Bed tents are not only cool and fun, but they may be the ultimate key to getting your toddler to sleep!
This, of course, quickly turns into a parenting issue. The more "authoritative" parent may succeed getting their child to stay in bed after only a few tear-filled nights and "laying-down-the-law" words as well as actions. Loving concern (or "tough love" as they like to call it) may very well win if it is purely a behavioral issue. The toddler will adjust and finally fall asleep on his own, without battles, in his new bed.
For the more "permissive" parent, OR the parent of a child with Sensory Processing Disorders, the tear-filled battles may be too difficult, and inconsistency or "giving in" may result... just so everyone can get a little rest!
Either the parent ends up in the child's room until they fall asleep, or the child ends up in the parents bed. Believe me, I know this experience well. My daughter absolutely could not soothe herself to sleep without my help, no matter what we tried!
There should be no judgment here... there are also endless in-between scenarios that could play out as well. My point is, transitions are not always easy! And, depending on how difficult the new sense of freedom and the lack of a safe, non-stimulating, "enclosed" space is for the child, will determine how challenging the situation becomes for both parent and child.
But, this is certainly not an article focused on parenting or behavior problems. It is, rather, an article focused on ONE possible solution!

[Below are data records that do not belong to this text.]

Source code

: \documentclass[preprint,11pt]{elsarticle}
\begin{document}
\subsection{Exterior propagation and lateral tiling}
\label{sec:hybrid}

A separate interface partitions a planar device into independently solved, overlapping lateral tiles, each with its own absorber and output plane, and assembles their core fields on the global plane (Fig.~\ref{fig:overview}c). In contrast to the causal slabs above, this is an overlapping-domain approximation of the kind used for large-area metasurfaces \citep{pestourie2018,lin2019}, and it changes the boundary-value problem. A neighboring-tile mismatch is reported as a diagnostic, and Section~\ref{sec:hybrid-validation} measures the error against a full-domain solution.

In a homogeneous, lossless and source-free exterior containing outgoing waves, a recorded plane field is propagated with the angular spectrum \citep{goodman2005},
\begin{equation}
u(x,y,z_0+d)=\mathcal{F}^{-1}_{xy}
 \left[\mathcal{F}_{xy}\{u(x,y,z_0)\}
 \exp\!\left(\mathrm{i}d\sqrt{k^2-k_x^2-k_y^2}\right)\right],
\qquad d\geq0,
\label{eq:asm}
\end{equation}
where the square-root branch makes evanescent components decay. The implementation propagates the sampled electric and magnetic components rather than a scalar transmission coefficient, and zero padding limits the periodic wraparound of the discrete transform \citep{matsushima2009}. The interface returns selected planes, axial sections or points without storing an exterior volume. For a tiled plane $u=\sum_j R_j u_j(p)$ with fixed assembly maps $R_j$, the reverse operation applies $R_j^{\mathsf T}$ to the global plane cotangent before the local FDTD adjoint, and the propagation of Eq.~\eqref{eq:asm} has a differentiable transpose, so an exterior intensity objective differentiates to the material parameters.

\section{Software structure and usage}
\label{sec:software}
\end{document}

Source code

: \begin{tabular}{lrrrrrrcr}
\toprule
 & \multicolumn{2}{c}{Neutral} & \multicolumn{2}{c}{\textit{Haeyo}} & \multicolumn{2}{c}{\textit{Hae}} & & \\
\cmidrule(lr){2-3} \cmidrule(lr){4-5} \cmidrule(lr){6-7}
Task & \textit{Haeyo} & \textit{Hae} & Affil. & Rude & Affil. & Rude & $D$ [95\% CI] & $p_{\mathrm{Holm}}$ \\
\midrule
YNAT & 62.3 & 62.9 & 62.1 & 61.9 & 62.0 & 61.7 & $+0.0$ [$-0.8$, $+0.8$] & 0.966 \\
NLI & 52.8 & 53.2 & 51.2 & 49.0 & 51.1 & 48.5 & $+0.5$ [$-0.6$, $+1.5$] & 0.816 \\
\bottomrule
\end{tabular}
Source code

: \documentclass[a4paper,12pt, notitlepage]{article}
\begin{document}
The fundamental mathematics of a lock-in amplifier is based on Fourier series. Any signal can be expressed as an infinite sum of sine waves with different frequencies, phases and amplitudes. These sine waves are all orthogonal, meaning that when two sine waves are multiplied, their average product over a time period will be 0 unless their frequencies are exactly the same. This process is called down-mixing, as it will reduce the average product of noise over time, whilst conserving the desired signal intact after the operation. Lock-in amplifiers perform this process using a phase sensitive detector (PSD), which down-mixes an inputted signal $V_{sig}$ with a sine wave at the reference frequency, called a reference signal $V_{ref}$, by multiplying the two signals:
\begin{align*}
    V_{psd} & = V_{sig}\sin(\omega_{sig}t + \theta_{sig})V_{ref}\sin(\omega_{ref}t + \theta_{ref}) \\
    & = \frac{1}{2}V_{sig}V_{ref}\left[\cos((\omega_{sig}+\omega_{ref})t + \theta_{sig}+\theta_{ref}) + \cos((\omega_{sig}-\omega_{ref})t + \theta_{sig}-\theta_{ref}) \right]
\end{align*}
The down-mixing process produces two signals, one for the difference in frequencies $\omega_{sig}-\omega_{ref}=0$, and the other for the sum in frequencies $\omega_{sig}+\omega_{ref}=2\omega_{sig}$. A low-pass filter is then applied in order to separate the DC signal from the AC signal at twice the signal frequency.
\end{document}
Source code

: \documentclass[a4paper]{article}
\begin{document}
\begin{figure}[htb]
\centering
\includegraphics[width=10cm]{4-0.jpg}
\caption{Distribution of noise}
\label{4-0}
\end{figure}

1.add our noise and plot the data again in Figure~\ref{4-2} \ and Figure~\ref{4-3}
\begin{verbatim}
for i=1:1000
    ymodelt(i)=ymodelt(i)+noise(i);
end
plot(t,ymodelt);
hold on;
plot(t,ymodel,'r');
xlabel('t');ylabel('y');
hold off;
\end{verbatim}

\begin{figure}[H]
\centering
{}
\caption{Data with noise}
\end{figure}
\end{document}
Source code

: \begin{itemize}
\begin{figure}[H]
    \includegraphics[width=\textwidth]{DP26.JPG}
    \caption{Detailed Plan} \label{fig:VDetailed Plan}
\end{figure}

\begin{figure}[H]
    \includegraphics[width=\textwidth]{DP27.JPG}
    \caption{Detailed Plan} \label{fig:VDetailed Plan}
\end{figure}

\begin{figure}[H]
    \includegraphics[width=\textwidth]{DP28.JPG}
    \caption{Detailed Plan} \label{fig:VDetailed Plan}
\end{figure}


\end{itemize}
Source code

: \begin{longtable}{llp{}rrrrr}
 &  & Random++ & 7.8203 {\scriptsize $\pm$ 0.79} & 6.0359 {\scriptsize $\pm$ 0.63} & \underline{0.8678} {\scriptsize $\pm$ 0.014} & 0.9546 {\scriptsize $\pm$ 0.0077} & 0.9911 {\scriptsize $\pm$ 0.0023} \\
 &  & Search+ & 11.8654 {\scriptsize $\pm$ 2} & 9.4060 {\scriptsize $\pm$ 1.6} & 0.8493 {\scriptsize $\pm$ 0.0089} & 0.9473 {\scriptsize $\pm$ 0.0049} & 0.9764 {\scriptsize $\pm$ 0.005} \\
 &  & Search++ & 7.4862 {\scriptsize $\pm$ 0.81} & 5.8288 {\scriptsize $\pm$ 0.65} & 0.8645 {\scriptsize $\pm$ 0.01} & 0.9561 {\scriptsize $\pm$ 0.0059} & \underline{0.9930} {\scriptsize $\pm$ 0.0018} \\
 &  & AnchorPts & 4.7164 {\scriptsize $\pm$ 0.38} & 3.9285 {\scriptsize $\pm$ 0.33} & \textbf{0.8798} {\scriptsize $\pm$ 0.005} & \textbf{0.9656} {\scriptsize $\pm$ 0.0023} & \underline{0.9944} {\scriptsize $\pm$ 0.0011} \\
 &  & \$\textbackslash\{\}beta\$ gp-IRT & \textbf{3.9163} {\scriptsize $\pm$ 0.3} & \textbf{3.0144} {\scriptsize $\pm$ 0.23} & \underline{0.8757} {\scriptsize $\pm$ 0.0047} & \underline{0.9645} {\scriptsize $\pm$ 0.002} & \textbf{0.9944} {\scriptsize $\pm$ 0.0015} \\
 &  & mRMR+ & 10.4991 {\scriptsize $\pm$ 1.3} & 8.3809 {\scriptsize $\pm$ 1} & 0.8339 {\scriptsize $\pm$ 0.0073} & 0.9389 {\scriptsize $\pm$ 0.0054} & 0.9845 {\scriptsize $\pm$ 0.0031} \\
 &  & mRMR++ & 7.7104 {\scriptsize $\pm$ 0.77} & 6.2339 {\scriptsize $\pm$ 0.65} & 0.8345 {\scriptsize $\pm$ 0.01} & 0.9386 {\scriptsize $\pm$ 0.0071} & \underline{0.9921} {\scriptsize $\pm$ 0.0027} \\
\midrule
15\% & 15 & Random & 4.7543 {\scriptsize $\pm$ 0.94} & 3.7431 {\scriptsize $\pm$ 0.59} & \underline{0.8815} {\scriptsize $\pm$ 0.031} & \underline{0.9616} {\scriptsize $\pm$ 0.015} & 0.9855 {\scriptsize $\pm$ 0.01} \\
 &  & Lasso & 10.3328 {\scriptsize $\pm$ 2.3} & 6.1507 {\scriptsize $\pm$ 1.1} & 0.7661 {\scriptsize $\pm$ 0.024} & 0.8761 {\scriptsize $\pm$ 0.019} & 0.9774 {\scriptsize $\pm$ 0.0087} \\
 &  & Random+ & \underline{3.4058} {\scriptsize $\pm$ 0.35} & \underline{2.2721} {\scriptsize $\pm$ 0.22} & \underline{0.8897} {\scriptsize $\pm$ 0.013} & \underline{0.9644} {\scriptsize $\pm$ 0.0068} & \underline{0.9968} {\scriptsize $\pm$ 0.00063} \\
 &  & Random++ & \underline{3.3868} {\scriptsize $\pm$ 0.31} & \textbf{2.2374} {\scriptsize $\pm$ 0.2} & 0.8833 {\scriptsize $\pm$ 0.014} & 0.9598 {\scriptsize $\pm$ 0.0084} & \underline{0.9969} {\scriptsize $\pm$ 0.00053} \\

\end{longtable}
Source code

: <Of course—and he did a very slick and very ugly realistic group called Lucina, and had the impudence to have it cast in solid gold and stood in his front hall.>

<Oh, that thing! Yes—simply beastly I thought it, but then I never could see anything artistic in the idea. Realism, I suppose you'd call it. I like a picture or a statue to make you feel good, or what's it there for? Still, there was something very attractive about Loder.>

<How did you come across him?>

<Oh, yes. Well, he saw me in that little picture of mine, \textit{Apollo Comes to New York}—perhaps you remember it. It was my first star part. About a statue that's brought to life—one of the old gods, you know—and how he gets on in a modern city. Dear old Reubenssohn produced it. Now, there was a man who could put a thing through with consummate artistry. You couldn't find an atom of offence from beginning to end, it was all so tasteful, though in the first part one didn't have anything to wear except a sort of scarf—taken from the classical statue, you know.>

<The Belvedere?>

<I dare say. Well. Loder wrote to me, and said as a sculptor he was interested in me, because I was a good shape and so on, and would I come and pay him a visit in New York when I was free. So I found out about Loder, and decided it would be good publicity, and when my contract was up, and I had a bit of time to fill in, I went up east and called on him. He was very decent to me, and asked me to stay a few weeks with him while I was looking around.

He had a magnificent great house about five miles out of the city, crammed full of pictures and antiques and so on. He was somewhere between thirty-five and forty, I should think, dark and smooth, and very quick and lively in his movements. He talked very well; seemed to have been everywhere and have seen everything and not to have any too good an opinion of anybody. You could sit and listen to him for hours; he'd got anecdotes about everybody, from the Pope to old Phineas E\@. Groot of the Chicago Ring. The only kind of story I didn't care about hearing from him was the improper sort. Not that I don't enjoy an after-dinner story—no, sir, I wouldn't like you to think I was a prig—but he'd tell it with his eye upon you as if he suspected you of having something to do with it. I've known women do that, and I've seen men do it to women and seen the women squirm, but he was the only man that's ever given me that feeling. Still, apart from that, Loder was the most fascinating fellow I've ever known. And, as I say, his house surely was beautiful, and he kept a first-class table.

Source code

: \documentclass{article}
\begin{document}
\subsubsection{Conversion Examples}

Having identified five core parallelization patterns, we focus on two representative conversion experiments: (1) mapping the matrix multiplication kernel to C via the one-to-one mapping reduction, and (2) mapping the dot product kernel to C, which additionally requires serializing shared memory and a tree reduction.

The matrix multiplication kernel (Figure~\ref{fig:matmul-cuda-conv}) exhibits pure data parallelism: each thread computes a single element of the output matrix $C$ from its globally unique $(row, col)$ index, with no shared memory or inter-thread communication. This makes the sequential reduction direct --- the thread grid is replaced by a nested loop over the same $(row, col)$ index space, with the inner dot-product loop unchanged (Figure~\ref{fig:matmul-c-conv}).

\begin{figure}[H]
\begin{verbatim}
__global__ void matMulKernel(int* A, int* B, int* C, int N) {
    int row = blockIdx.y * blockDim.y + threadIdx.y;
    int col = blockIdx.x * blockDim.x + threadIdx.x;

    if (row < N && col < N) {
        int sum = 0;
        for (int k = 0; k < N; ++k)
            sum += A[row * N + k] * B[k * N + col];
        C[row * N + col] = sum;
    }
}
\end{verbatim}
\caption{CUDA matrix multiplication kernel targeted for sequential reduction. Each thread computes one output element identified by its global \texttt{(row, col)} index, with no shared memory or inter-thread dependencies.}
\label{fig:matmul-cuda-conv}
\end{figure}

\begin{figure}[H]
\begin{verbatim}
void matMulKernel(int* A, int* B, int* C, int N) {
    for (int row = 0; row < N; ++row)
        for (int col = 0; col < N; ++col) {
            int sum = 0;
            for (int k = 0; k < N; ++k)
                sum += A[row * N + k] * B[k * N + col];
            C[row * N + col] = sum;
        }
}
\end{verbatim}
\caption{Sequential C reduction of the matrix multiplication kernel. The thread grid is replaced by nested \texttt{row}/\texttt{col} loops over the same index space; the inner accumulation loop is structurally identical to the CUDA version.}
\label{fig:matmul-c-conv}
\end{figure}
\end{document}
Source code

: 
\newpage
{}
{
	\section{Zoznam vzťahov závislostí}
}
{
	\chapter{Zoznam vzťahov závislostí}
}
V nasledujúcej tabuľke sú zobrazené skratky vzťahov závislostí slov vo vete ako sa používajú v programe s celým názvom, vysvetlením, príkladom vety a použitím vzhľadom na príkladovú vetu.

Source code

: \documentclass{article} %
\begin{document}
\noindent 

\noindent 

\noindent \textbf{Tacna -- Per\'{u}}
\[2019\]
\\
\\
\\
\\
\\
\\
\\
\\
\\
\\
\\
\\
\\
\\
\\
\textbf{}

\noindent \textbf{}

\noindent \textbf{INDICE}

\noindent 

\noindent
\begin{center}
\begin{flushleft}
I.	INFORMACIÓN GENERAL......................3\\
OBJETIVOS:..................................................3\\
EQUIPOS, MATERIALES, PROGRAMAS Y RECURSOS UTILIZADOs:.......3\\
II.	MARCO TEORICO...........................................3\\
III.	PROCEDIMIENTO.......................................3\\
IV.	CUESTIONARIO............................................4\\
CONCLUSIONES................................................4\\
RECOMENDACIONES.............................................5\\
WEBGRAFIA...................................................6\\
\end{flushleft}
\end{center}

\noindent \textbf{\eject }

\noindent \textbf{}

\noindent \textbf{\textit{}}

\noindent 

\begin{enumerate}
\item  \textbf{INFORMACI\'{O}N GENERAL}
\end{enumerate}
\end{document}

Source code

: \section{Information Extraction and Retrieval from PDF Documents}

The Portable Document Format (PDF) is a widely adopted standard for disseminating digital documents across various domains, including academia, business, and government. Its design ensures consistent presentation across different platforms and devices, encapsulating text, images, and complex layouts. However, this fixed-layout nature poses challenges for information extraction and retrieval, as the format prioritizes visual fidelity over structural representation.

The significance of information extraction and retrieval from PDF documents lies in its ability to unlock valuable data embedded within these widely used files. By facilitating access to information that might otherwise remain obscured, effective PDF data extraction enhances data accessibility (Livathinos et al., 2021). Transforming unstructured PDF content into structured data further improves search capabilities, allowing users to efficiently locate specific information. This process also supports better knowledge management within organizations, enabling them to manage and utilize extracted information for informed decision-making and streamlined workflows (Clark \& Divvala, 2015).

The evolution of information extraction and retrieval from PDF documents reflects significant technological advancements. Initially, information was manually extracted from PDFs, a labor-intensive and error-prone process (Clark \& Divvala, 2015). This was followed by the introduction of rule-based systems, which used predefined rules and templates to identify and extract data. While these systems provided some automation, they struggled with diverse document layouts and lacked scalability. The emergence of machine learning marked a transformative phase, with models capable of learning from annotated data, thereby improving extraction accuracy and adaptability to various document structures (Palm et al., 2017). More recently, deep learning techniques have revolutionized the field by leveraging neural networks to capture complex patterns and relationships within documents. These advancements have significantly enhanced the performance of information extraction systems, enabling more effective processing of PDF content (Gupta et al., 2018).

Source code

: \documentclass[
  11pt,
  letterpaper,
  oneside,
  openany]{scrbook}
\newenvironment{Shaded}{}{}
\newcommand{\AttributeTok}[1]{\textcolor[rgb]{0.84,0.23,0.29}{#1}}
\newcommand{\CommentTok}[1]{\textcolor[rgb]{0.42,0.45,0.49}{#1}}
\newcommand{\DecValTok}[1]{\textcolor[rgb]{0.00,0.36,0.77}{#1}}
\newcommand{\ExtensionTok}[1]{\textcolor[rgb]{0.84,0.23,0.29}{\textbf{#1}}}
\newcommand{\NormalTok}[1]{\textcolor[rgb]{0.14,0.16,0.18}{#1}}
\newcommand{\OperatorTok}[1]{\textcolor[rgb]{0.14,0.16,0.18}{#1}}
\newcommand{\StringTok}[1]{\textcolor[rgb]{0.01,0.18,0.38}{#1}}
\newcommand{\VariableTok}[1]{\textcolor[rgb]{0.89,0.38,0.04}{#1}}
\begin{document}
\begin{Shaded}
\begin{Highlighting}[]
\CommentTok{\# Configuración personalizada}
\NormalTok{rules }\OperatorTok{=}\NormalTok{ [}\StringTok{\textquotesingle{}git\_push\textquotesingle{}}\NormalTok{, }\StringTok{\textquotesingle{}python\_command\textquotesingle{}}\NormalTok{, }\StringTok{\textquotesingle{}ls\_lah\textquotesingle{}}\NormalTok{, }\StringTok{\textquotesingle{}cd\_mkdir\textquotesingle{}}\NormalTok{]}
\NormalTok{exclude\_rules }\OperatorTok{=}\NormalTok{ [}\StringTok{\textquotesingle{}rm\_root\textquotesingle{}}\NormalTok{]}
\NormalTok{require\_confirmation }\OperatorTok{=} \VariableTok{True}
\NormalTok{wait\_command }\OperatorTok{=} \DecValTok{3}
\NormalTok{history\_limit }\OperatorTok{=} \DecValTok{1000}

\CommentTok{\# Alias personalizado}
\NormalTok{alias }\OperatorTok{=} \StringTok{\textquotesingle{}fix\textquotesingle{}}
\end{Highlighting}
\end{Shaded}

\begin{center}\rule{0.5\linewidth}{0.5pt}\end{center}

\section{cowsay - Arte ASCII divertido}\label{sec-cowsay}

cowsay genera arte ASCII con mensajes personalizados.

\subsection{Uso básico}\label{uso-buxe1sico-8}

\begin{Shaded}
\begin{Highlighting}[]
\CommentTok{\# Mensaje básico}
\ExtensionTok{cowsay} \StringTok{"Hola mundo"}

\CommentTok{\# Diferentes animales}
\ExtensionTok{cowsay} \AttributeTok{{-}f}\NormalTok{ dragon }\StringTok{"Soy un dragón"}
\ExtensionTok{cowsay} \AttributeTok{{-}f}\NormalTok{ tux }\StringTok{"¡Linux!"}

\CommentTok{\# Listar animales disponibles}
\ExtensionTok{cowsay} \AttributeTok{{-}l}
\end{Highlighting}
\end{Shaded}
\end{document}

It is easy to see how ANY child would enjoy having a bed tent for their own private sleeping sanctuary...drifting off to sleep in a peaceful, imaginary world. But, my focus is on how a bed tent can be an ideal solution for bedtime battles with children who have Sensory Processing / Sensory Integration issues.Specifically, bed tents have a positive affect on children who:
have difficulty modulating their arousal level
become easily over stimulated (especially visually)
have major difficulties with transitions
Here's what I would suggest, if I may. Pick out your
child's favorite color,
theme, character, or design. Make a BIG deal out of setting it up and how
lucky he/she is to be able to "camp" in his/her own room!
Give him a flashlight if he needs it for a "night light" or for nighttime
bathroom trips. Let him sleep in a sleeping bag or under a weighted blanket.
Fill the bed tent with his favorite stuffed animals, or
stuff the animals
into his sleeping bag for a nice tight "squeeze" (i.e., for calming, deep
pressure input). Use a nature sound machine to provide whatever
sound is most soothing. Or, use a white noise machine to calm, soothe and
drown out other household sounds.
Fill his head with self-confidence, let him know you understand it is harder
for him, praise him (and/or reward him) for sleeping by himself because he
is a "big boy" now, talk to him about the fantasies he can dream up in his
new tent, and give him complete ownership of his new space!
I hope these bed tents will help end, or prevent, some of those nighttime
battles for you! Pleasant dreams to you all.